__YOUR OBJECTIVE__: In the data below, which lines contain "documentclass"? List them by copying each one.
(ENTRIES SUPPLIED)
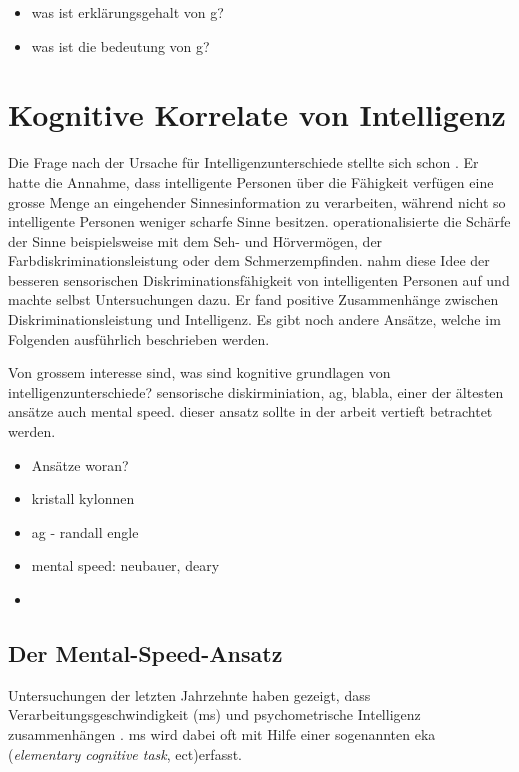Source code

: \documentclass[11pt, twoside, a4paper]{book}		%
\begin{document}
\begin{itemize}
	\item was ist erklärungsgehalt von g?
	\item was ist die bedeutung von g?
\end{itemize}




\section{Kognitive Korrelate von Intelligenz}

Die Frage nach der Ursache für Intelligenzunterschiede stellte sich schon \citet{Galton1883}. Er hatte die Annahme, dass intelligente Personen über die Fähigkeit verfügen eine grosse Menge an eingehender Sinnesinformation zu verarbeiten, während nicht so intelligente Personen weniger scharfe Sinne besitzen. \citeauthor{Galton1883} operationalisierte die Schärfe der Sinne beispielsweise mit dem Seh- und Hörvermögen, der Farbdiskriminationsleistung oder dem Schmerzempfinden. \citet{Spearman1904} nahm diese Idee der besseren sensorischen Diskriminationsfähigkeit von intelligenten Personen auf und machte selbst Untersuchungen dazu. Er fand positive Zusammenhänge zwischen Diskriminationsleistung und Intelligenz. Es gibt noch andere Ansätze, welche im Folgenden ausführlich beschrieben werden.

Von grossem interesse sind, was sind kognitive grundlagen von intelligenzunterschiede? sensorische diskirminiation, ag, blabla, einer der ältesten ansätze auch mental speed. dieser ansatz sollte in der arbeit vertieft betrachtet werden.

\begin{itemize}
	\item Ansätze woran?
	\item kristall kylonnen
	\item ag - randall engle
	\item mental speed: neubauer, deary
	\item 
\end{itemize}

\subsection{Der Mental-Speed-Ansatz}

Untersuchungen der letzten Jahrzehnte  haben gezeigt, dass Verarbeitungsgeschwindigkeit (\gls{ms}) und psychometrische Intelligenz zusammenhängen \citep[für Übersichtsarbeiten siehe][]{Deary2000a, Jensen2006, Sheppard2008}. \gls{ms} wird dabei oft mit Hilfe einer sogenannten \gls{eka} (\textit{elementary cognitive task}, ect)erfasst. 
\end{document}
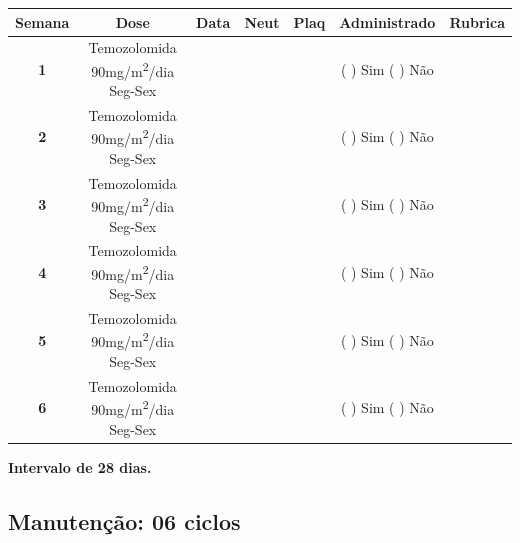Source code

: \documentclass[11pt,a4paper,oldfontcommands]{memoir}
\begin{document}
\renewcommand{\arraystretch}{1.5}

\begin{center}
\begin{table}[H]
\begin{tabular}{p{1cm}c|c|c|c|c|c}
	\hline
\multicolumn{1}{c|}{\multirow{1}{*}{\textbf{Semana}}}&{Dose}&{Data}&{Neut}&{Plaq}&{Administrado}&{Rubrica} \\
    \hline
    \multicolumn{1}{c|}{\multirow{1}{*}{\textbf{1}}}&{Temozolomida 90mg/m\textsuperscript{2}/dia Seg-Sex}&{}&&&{(  ) Sim (  ) Não}&\\
    \cline{3-5}
    \multicolumn{1}{c|}{\multirow{1}{*}{{\textbf{2}}}}&{Temozolomida 90mg/m\textsuperscript{2}/dia Seg-Sex}&{}&&&{(  ) Sim (  ) Não}&\\
    \cline{3-5}
    \multicolumn{1}{c|}{\multirow{1}{*}{{\textbf{3}}}}&{Temozolomida 90mg/m\textsuperscript{2}/dia Seg-Sex}&{}&&&{(  ) Sim (  ) Não}&\\
    \cline{3-5}
    \multicolumn{1}{c|}{\multirow{1}{*}{{\textbf{4}}}}&{Temozolomida 90mg/m\textsuperscript{2}/dia Seg-Sex}&{}&&&{(  ) Sim (  ) Não}&\\
    \cline{3-5}
    \multicolumn{1}{c|}{\multirow{1}{*}{{\textbf{5}}}}&{Temozolomida 90mg/m\textsuperscript{2}/dia Seg-Sex}&{}&&&{(  ) Sim (  ) Não}&\\
    \cline{3-5}
    \multicolumn{1}{c|}{\multirow{1}{*}{{\textbf{6}}}}&{Temozolomida 90mg/m\textsuperscript{2}/dia Seg-Sex}&{}&&&{(  ) Sim (  ) Não}&\\
    \hline
\end{tabular}
\end{table}
\textbf{Intervalo de 28 dias.}
\end{center}
\pagebreak
\subsection{Manutenção: 06 ciclos}
\end{document}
(End ENTRIES SUPPLIED)
__TASK SOLUTION__:
: \documentclass[11pt, twoside, a4paper]{book}		%
: \documentclass[11pt,a4paper,oldfontcommands]{memoir}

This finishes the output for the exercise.